The Legal Committee also amended an article related to the “mandated will” or “wasiya wajiba” by giving inheritance rights to the grandchildren born to female children, as well as male children, a right that was previously only given to male grandchildren.
The two major amendments met demands by women’s advocates following a two-day deliberation by the Lower House on December 11, which led to the house endorsing the law but making several amendments that “ignored many of their demands”.
The 2010 temporary PSL allowed marriage exceptions for minors who had completed the age of 15, while the amended version endorsed by the MPs earlier this week allows those who “turned 16” to tie the knot. A change in terminology which meant that, in reality, turning 16 means that the law can be applied only one day after the completion of age 15, critics have said.
The legal age of marriage in Jordan is 18 for men and women, but the law allowed for several exceptions for girls aged 15 and above, if a judge deemed it in their best interests.
According to the Chief Islamic Justice Department’s official statistics, there were 77,700 marriage contracts issued in 2017, of which 10,434 (around 30 a day) involved marriages in which the wife was under the age of 18.
The statistics also showed that divorce cases amounted to 5,335 in 2017, in which 413 cases involved wives under age of 18.
The Jordanian National Commission for Women’s secretary general, Salma Nims, said the amendments by the Senate’s Legal Committee “are important steps to ensuring more equality for women in PSL”.
“The amendments reflect the efforts that were exerted by the women’s movement,” Nims told The Jordan Times.
Nims added that she was hopeful that “both Houses will reach a positive consensus on these articles when they hold a joint session soon”.
Regional director and head of programmes at the Ruwwad Organisation, Samar Dudin, was less welcoming, insisting that the PSL should be “entirely revisited in a comprehensive manner”.
“The new amendments by the Senate’s Legal Committee are good, but we really need to have a careful revision so that we can move towards a civil society that ensures complete gender equality,” Dudin told The Jordan Times.
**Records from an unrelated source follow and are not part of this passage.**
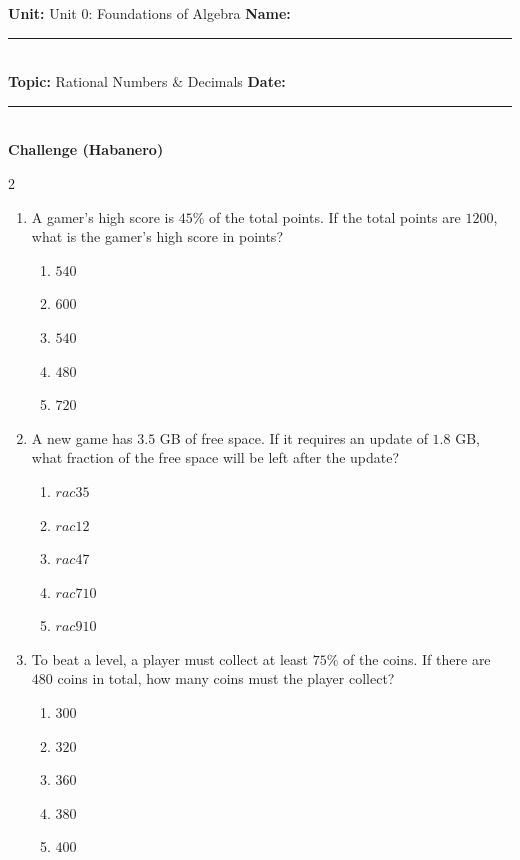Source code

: \documentclass[10pt]{article}
\begin{document}
\enlargethispage{2.5cm}

\begin{tcolorbox}[colback=mainblue!5, colframe=mainblue, sharp corners, boxrule=0.5pt]
    \small \textbf{Unit:} Unit 0: Foundations of Algebra \hfill \textbf{Name:} \rule{3cm}{0.4pt} \\
    \small \textbf{Topic:} Rational Numbers & Decimals \hfill \textbf{Date:} \rule{2cm}{0.4pt} \\
    \centering \textbf{\large Challenge (Habanero)}
\end{tcolorbox}

\vspace{0.2cm}

\begin{multicols}{2}
\begin{enumerate}[label=\textbf{Q\arabic*.}, leftmargin=*, itemsep=6pt, parsep=0pt]

  \item \small A gamer's high score is $45\%$ of the total points. If the total points are $1200$, what is the gamer's high score in points?
  \begin{enumerate}[label=(\Alph*), leftmargin=0.6cm, nosep, itemsep=2pt]
    \item $540$
    \item $600$
    \item $540$
    \item $480$
    \item $720$
  \end{enumerate}

  \item \small A new game has $3.5$ GB of free space. If it requires an update of $1.8$ GB, what fraction of the free space will be left after the update?
  \begin{enumerate}[label=(\Alph*), leftmargin=0.6cm, nosep, itemsep=2pt]
    \item $rac{3}{5}$
    \item $rac{1}{2}$
    \item $rac{4}{7}$
    \item $rac{7}{10}$
    \item $rac{9}{10}$
  \end{enumerate}

  \item \small To beat a level, a player must collect at least $75\%$ of the coins. If there are $480$ coins in total, how many coins must the player collect?
  \begin{enumerate}[label=(\Alph*), leftmargin=0.6cm, nosep, itemsep=2pt]
    \item $300$
    \item $320$
    \item $360$
    \item $380$
    \item $400$
  \end{enumerate}


\end{enumerate}
\end{multicols}
\end{document}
She added that the women’s movement and the civil society should continue to lobby MPs and senators to adopt “our demands entirely”.
“We have to continue working on this issue and other matters that concern women’s equal rights, and to join our efforts with the female deputies and women senators who lobbied the legislative bodies at both Houses, which resulted in the positive changes we have seen in the Lower House of Parliament,” Dudin added.
The draft law is expected to be discussed again in a joint session between MPs and the Senate on Wednesday.